### MATERIAL PROVIDED:

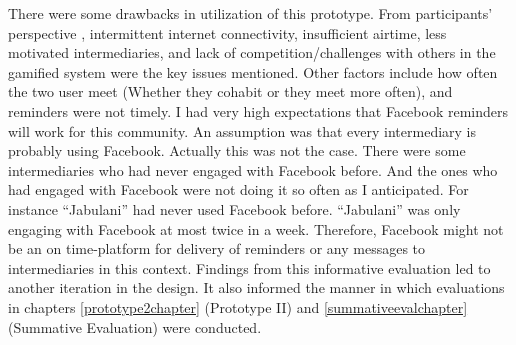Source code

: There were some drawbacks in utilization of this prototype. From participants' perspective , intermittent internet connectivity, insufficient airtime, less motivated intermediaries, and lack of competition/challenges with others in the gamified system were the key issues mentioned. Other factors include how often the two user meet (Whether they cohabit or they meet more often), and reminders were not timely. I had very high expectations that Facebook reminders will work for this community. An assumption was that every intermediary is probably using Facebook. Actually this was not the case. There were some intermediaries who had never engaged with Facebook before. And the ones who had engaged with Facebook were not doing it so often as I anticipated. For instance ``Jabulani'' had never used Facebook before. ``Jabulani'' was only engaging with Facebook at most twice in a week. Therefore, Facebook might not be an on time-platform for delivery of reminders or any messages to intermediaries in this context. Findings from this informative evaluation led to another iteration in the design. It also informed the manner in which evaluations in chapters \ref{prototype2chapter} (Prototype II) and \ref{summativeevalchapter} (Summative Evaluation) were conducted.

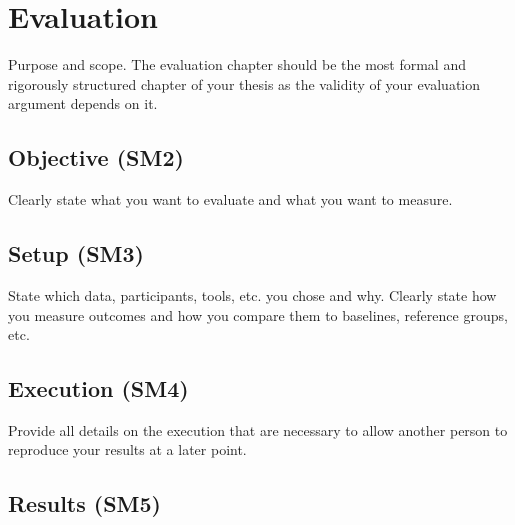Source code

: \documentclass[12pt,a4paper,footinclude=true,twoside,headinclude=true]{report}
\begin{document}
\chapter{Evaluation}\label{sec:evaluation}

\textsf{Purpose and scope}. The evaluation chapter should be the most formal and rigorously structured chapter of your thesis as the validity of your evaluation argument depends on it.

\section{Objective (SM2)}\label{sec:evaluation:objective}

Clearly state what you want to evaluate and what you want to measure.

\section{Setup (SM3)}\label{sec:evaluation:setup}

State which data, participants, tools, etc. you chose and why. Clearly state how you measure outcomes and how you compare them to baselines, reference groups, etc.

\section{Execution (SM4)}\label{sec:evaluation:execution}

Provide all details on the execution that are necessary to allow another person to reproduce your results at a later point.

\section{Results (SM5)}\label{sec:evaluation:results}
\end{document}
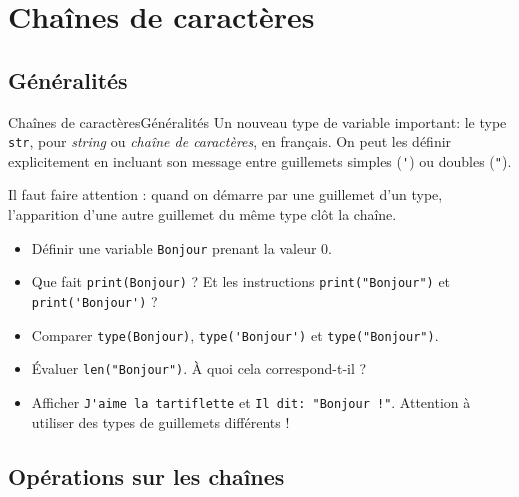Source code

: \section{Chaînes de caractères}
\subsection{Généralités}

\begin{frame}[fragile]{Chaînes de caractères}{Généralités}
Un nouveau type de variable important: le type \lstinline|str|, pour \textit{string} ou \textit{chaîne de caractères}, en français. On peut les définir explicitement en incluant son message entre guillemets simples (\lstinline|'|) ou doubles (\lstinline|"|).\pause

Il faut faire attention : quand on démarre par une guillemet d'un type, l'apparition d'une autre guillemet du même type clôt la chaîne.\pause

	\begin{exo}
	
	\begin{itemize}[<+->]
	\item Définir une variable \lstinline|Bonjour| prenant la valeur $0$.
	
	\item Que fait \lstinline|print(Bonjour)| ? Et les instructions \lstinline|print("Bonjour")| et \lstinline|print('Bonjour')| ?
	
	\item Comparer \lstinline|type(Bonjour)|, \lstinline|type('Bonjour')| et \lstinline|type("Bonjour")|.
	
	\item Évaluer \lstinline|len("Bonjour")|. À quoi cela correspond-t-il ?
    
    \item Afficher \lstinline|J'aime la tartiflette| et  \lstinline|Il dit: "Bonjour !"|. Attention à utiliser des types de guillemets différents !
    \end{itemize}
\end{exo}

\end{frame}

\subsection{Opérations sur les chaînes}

...

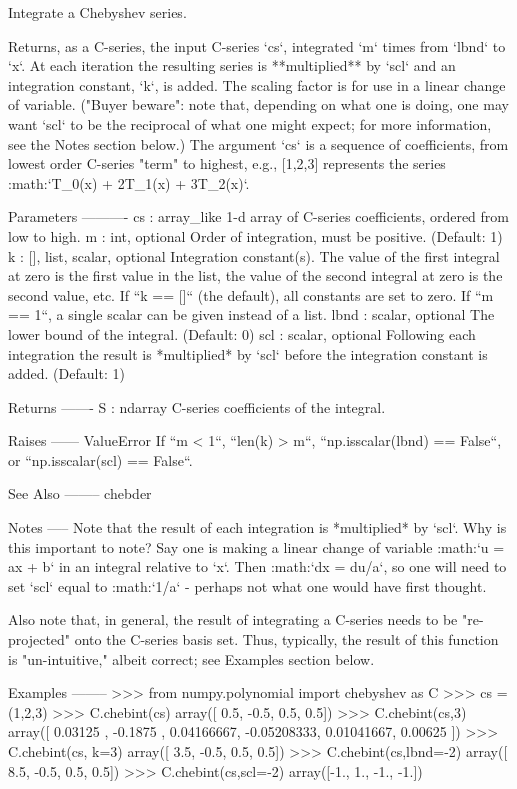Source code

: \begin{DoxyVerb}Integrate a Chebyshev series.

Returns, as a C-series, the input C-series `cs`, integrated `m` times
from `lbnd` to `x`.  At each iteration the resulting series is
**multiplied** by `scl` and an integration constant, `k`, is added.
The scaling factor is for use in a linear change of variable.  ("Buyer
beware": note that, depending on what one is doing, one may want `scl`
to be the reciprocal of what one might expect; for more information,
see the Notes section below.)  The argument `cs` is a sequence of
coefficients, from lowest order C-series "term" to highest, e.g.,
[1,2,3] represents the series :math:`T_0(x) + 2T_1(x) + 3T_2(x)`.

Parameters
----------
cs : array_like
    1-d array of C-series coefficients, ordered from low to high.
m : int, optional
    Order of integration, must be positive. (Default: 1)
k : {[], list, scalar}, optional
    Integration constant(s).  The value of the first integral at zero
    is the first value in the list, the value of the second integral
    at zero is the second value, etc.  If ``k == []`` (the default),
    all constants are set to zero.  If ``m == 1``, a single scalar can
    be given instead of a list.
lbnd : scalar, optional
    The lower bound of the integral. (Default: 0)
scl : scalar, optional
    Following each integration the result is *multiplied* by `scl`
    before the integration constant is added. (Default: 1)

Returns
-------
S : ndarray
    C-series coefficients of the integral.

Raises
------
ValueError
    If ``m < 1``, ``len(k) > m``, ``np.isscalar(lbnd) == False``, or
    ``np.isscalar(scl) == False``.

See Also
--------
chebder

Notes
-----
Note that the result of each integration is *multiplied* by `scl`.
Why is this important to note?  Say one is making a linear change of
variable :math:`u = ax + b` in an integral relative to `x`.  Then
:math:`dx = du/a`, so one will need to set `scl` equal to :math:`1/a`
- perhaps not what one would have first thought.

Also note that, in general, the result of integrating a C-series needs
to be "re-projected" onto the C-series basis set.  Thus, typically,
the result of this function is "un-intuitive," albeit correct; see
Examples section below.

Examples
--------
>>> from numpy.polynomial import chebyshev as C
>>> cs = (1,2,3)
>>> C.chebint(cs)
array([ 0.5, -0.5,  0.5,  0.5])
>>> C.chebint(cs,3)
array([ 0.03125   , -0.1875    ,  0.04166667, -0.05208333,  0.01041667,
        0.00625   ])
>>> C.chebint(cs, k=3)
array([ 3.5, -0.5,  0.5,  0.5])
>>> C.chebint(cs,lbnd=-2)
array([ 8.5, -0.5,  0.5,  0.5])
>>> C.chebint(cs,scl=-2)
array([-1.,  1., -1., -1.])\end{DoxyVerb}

--

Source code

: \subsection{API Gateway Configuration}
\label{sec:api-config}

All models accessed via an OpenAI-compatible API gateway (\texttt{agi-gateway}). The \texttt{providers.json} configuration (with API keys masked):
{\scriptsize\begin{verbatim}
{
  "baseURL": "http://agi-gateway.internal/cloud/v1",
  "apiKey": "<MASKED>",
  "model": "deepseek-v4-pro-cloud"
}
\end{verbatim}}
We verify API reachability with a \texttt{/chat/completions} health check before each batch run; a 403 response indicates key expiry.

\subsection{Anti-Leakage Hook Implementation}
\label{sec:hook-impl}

### ASSIGNED TASK:
Which lines in the data hold the string "list"? Copy each of them.

### TASK RESPONSE:
k : {[], list, scalar}, optional
    is the first value in the list, the value of the second integral
    be given instead of a list.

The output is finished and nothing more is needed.